>>>

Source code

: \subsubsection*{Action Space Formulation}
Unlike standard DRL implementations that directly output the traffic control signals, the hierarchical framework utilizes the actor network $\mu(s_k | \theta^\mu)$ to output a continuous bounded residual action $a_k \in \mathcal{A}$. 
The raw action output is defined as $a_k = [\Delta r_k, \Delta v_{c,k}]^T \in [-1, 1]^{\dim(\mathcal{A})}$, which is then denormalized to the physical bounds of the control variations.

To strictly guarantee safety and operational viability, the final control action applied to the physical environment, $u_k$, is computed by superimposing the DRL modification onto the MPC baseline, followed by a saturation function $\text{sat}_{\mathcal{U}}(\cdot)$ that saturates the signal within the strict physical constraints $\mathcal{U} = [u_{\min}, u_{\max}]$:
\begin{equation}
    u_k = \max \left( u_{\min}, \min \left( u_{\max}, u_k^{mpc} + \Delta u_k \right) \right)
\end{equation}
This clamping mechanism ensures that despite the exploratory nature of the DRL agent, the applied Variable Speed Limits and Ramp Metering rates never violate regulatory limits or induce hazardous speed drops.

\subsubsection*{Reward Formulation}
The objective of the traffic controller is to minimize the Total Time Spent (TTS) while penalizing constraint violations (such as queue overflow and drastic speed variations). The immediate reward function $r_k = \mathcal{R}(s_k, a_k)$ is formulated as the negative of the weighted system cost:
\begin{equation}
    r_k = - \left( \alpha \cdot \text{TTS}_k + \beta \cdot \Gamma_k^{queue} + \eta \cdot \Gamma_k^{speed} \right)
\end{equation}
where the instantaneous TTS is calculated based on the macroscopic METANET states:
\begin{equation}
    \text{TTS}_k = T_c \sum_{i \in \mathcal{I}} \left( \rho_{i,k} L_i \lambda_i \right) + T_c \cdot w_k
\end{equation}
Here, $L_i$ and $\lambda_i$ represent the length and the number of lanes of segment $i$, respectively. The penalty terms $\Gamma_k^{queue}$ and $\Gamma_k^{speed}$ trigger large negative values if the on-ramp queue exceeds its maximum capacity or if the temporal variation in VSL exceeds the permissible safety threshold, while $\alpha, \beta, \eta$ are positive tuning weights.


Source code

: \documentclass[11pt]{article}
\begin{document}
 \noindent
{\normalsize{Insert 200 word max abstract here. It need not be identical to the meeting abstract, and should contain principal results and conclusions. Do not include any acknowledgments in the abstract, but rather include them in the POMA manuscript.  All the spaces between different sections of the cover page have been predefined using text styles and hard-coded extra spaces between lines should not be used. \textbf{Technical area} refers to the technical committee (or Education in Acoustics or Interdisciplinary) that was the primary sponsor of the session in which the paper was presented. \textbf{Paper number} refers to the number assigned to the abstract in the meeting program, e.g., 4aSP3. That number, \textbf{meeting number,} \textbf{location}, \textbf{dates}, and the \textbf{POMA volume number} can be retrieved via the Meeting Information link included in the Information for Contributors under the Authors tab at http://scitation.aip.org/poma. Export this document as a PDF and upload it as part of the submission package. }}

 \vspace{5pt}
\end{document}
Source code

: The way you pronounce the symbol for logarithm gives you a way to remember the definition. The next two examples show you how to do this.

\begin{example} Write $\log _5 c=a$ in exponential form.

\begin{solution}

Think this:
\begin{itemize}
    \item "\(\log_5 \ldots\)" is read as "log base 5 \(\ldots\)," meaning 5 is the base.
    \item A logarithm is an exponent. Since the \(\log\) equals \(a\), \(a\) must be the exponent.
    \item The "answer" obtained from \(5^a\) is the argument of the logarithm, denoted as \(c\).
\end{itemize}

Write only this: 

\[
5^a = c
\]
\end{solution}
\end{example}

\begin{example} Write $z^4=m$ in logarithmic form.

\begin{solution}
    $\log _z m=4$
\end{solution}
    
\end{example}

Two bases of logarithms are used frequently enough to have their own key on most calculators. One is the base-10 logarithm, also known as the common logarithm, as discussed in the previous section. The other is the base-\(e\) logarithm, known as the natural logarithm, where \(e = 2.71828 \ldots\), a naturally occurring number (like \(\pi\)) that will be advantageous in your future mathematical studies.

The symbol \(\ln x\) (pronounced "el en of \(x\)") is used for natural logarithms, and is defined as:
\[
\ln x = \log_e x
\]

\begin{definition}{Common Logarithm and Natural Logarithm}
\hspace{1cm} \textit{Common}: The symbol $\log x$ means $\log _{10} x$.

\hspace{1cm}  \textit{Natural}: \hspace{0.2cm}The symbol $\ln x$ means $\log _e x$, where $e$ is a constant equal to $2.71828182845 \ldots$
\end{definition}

<<<

● PROBLEM DESCRIPTION: Gather each line of the listing containing the word "output" and show it.

● RESPONSE BOX:
Unlike standard DRL implementations that directly output the traffic control signals, the hierarchical framework utilizes the actor network $\mu(s_k | \theta^\mu)$ to output a continuous bounded residual action $a_k \in \mathcal{A}$. 
The raw action output is defined as $a_k = [\Delta r_k, \Delta v_{c,k}]^T \in [-1, 1]^{\dim(\mathcal{A})}$, which is then denormalized to the physical bounds of the control variations.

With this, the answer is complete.